Ne 1942 Harder e Von Witsch sono stati i primi a proporre che le microalghe poitevano essere allevate come fonte di lipidi per l'alimentazione o come combustibile.[16][17] Dopo la seconda guerra mondiale, sono iniziate ricerche scientifiche negli Stati Uniti,[18][19][20] Germania,[21] Giappone,[22] Regno Unito,[23] e Israele[24] sulle tecniche di coltura e ingegnerizzazione di coltivazione su larga scala di alghe, selezionandop particolarmente il tipo Chlorella. Contemporaneamente, H. G. Aach ha dimostrato che la Chlorella pyrenoidosa poteva essere indotta attraverso privazione di azoto ad accumulare lipidi fino al 70% del proprio peso secco.[25] Stante il fatto che la necessità di sostituire i combustibili fossili diminuì dopo la seconda guerra mondiale, gli studi si concentrarono sull'utilizzo delle alghe come cibo ed in alcuni casi come sistemi di trattamento delle acque di scarico.[26]

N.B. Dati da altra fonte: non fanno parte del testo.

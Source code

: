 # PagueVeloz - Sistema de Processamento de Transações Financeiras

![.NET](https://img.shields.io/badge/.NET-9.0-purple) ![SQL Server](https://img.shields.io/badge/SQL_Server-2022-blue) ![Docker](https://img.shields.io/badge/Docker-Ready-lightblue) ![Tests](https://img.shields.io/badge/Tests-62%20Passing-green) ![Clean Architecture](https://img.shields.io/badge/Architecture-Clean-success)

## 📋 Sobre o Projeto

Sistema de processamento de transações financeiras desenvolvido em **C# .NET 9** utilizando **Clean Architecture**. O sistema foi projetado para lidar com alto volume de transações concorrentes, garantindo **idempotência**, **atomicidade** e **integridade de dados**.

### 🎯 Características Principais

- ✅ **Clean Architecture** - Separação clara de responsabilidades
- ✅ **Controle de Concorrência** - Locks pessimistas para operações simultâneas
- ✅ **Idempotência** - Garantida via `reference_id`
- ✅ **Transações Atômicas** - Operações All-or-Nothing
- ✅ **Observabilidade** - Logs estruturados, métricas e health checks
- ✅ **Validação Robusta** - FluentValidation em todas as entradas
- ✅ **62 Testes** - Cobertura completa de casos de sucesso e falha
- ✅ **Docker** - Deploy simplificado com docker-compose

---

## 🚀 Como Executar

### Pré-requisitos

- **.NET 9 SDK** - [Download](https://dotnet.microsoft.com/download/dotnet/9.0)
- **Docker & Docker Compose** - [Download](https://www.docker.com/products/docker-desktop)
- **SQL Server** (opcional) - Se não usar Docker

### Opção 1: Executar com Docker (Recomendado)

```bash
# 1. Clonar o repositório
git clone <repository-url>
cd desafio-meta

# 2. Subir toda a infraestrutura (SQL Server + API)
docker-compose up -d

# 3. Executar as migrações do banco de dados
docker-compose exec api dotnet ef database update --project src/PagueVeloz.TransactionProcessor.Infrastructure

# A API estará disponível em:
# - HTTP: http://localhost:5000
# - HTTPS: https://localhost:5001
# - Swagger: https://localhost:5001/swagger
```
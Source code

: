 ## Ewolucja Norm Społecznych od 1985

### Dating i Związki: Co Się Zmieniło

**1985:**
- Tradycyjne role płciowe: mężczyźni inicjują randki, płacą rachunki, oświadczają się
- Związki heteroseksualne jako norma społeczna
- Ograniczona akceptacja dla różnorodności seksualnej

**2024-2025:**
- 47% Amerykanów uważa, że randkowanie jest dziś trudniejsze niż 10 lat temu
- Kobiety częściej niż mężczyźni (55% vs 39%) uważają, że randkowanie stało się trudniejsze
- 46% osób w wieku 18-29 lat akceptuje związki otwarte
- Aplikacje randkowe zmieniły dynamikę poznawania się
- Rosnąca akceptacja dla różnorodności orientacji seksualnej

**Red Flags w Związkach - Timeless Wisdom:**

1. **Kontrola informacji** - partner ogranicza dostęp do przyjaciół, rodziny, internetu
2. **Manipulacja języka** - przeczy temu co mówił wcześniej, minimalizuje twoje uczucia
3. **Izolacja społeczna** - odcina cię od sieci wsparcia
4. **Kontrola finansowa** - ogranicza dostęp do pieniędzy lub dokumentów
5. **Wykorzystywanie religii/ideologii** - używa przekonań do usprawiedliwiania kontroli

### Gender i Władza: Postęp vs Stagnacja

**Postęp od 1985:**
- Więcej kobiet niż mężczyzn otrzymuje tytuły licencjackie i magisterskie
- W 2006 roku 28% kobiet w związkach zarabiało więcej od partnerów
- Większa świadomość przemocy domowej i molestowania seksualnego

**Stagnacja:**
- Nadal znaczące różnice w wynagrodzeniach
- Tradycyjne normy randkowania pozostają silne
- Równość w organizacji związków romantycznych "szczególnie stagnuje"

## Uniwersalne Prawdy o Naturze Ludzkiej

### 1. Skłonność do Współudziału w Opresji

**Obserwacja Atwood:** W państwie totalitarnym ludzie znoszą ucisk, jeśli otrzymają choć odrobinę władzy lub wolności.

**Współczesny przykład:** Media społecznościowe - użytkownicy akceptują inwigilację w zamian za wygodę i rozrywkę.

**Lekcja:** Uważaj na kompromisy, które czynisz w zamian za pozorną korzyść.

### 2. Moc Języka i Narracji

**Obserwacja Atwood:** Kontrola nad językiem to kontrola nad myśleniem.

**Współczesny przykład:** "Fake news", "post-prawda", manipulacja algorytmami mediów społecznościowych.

L'interesse dell'applicazione delle alghe ai biocarburanti è risalito durante l'embargo seguente alla crisi del canale di Suez e la seguente levitazione dei prezzi del petrolio degli anni 1970, portando il dipartimento dell'energia degli stati uniti ad iniziare il Programma sulle Specie Acquatiche nel 1978.[27] Il Programma sulle Specie Acquatiche spese 25 milioni di dollari in 18 anni con l'obiettivo di sviluppare un combustibile liquido per i mezzi di trasporto ottenuto dalle alghe che potesse avere un prezzo competitivo con i derivati del petrolio.[28] Il programma di ricerca si concentrò sulla coltivazione di micro-alghe in laghi aperti, sistemi che hanno bassi costi di realizzazione ma sono vulnerabili alle contaminazioni e disturbi ambientali come variazioni di temperatura ed invasioni biologiche. 3,000 culture di alghe furono collezionate attraverso tutti gli Stati Uniti e selezionati per le caratteristiche peculiari di alta produttività, contenuto di lipidi e tolleranza alle variazioni di temperatura e le più promettenti inserite nella collezione del Solar Energy Research Institute (SERI) a Golden, Colorado per futuri studi.[28] Tra le scoperte più rilevanti del programma fu che la crescita rapida e la produzione di lipidi erano mutuamente esclusive, dato che la prima chiedeva la presenza di molti nutrienti mentre la seconda scarsezza di nutrienti.[28] Il rapporto finale suggeriva che l'ingegneria genetica forse sarebbe riuscita questa limitazione naturale delle alghe e che la specie ideale potrebbe variare per stagione e posizione[28] Anche se è stato dimostrato che produzione su larga scala di alche per la produzione di biocarburanti in laghi all'aperto era possibile, il programma fallì per il costo che non era competitivo con il petrolio, specialmente con il prezzo del greggio che crollò negli anni 1990. Anche nel caso del miglior scenario, è stato stimato che il petrolio da alghe costa fra i 59 e 186 dollari per barile,[28] mentre il petrolio costava meno di 20 dollari per barile nel 1995.[27] Alla fine nel 1996 il programma venne chiuso per ristrettezze del budget statale.[28]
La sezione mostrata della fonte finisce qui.